FPCIT SPECT in parkinsonism predicts survival: a data-driven analysis

Introduction: Dopamine transporter SPECT is an established method to investigate nigrostriatal integrity in case of clinically uncertain parkinsonism. The present study investigated whether a completely data-driven analysis of FPCIT SPECT is able to stratify patients according to mortality risk. This was tested in a clinical patient sample. Patients from our clinical registry were included if they had received FPCIT SPECT between 10/2008 and 06/2016 for diagnosis of parkinsonism and if their vital status (alive or date of death, if applicable) could be determined in 07/2017. Atlas-based regions of interest were used to extract individual specific binding ratios (SBR; occipital cortex as reference) of the whole striatum and striatal subregions (caudate nucleus, anterior and posterior putamen) of both hemispheres. SBR of the whole striatum, its asymmetry (asymmetry index, AI; absolute value), and the rostrocaudal gradient of striatal binding (C/pP: caudate SBR divided by posterior putamen SBR) were used as input for hierarchical clustering of patients into subgroups. A Cox proportional hazards model was computed in order to test whether survival (adjusted for age) was different between the subgroups. Vital status could be determined in 518/566 patients. 77/518 patients had died within the median follow-up duration of 3.3 years (95% C.I. 3.1 to 3.7).
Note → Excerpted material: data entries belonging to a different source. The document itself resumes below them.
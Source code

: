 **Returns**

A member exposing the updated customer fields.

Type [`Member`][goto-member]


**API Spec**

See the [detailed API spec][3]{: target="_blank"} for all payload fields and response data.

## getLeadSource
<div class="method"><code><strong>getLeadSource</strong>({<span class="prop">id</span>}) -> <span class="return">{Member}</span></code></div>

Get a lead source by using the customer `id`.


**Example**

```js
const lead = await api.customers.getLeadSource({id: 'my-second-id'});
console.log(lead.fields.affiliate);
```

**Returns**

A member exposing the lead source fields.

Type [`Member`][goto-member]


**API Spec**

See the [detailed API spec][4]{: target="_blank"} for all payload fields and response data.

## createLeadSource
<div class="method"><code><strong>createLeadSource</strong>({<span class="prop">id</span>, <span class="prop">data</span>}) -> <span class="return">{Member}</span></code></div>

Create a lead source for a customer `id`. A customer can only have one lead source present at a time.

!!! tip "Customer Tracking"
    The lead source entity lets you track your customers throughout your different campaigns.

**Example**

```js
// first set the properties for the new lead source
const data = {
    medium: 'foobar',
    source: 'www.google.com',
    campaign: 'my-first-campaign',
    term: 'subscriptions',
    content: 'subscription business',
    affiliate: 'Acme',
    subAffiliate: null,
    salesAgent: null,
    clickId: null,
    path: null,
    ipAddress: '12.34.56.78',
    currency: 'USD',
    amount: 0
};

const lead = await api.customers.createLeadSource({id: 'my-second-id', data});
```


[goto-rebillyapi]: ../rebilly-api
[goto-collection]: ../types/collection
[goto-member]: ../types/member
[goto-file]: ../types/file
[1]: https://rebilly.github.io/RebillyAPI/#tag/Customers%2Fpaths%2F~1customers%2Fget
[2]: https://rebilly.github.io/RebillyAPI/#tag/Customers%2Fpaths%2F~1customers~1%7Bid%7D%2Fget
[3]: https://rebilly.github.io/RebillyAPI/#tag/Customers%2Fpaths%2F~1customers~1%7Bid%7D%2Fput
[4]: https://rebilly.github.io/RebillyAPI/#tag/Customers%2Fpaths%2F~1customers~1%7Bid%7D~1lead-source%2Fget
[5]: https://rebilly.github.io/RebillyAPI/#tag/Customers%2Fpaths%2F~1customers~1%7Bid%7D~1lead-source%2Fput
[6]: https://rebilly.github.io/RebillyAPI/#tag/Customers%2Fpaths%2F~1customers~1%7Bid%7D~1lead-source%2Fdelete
The subgroups identified by hierarchical clustering were characterized by relatively (1) high SBR, low AI, and low C/pP,(2) low striatal SBR, high AI, and high C/pP, and (3) low striatal SBR, high AI, and low C/pP. Mortality in group 3 was twice as high as that of group 2 (HR = 1.9 [95% C.I. 1.1 to 3.3], p = 0.029) and group 1 (HR = 2.2 [95% C.I. 1.3 to 3.8], p = 0.003). In patients with parkinsonism, data-driven analysis of FPCIT SPECT identified a subgroup of patients with significantly increased mortality during follow-up. This high-risk group showed an FPCIT signature suggestive of atypical Parkinsonian syndromes, whereas the other groups had either normal scans or showed an FPCIT profile suggestive of Parkinson’s disease. This suggests that FPCIT SPECT might not only serve as a diagnostic tool but also provide valuable prognostic information (“red flag”, e.g. triggering additional examinations like FDG PET for differential diagnosis of parkinsonism or intensified clinical follow-up).